**DATA TO EXAMINE:**
- - -
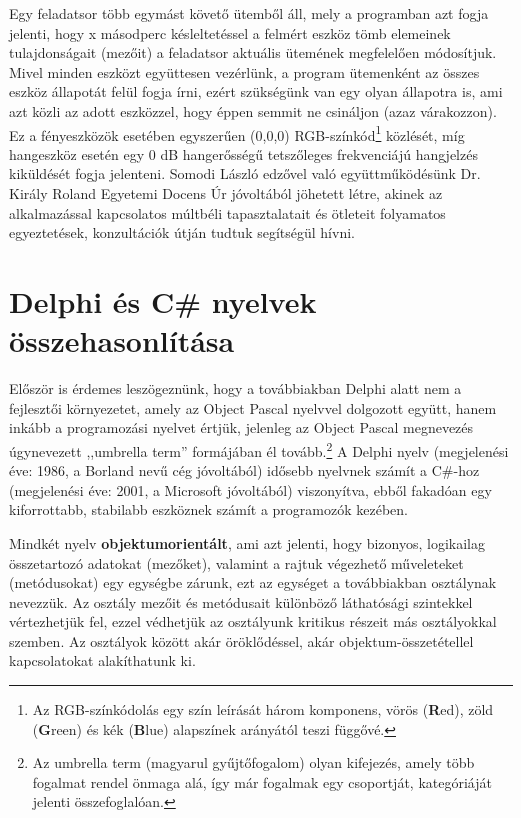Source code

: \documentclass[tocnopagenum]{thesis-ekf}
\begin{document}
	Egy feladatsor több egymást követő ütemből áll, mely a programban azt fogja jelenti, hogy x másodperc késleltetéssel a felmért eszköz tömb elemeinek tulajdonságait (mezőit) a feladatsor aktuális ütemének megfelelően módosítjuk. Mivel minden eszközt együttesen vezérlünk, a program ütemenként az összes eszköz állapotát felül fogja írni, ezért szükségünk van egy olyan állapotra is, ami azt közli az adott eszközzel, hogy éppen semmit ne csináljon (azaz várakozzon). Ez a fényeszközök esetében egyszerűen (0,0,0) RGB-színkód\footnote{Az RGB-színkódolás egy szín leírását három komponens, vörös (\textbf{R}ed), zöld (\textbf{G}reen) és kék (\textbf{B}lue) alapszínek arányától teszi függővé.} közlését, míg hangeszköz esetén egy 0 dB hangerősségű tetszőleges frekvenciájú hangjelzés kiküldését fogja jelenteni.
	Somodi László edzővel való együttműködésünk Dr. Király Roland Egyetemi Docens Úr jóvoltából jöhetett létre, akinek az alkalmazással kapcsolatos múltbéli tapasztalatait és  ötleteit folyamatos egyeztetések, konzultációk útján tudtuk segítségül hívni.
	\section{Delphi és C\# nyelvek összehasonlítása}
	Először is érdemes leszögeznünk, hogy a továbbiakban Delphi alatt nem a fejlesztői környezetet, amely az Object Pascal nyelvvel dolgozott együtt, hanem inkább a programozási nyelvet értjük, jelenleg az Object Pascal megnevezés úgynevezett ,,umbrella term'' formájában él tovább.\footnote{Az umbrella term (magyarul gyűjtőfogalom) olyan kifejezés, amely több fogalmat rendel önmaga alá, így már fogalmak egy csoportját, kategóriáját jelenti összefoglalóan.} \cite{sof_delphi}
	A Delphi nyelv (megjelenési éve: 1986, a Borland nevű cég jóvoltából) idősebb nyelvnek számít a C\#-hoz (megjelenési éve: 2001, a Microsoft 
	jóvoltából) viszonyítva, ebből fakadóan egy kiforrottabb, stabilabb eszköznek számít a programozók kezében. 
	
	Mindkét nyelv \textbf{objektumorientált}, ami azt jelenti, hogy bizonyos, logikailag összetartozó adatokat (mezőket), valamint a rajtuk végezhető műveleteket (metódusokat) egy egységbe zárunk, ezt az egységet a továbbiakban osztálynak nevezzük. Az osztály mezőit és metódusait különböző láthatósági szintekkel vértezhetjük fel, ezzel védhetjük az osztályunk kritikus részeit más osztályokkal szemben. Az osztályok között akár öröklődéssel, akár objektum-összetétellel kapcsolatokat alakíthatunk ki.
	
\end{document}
- - -
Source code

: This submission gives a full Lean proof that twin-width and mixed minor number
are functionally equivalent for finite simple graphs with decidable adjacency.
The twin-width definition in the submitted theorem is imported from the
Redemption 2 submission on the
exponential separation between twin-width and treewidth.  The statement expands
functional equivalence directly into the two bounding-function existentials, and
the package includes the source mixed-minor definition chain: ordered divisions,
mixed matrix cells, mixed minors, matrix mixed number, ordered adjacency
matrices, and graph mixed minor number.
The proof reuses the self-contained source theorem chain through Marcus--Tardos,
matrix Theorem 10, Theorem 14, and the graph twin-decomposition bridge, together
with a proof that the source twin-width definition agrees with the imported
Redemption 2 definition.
- - -
**TASK DESCRIPTION:** Restate word for word the lines of the data above, starting at the line containing "matrices, and graph mixed minor number." and ending at the line containing "Redemption 2 definition.", both included, and nothing more.

**EXERCISE SOLUTION:**
matrices, and graph mixed minor number.
The proof reuses the self-contained source theorem chain through Marcus--Tardos,
matrix Theorem 10, Theorem 14, and the graph twin-decomposition bridge, together
with a proof that the source twin-width definition agrees with the imported
Redemption 2 definition.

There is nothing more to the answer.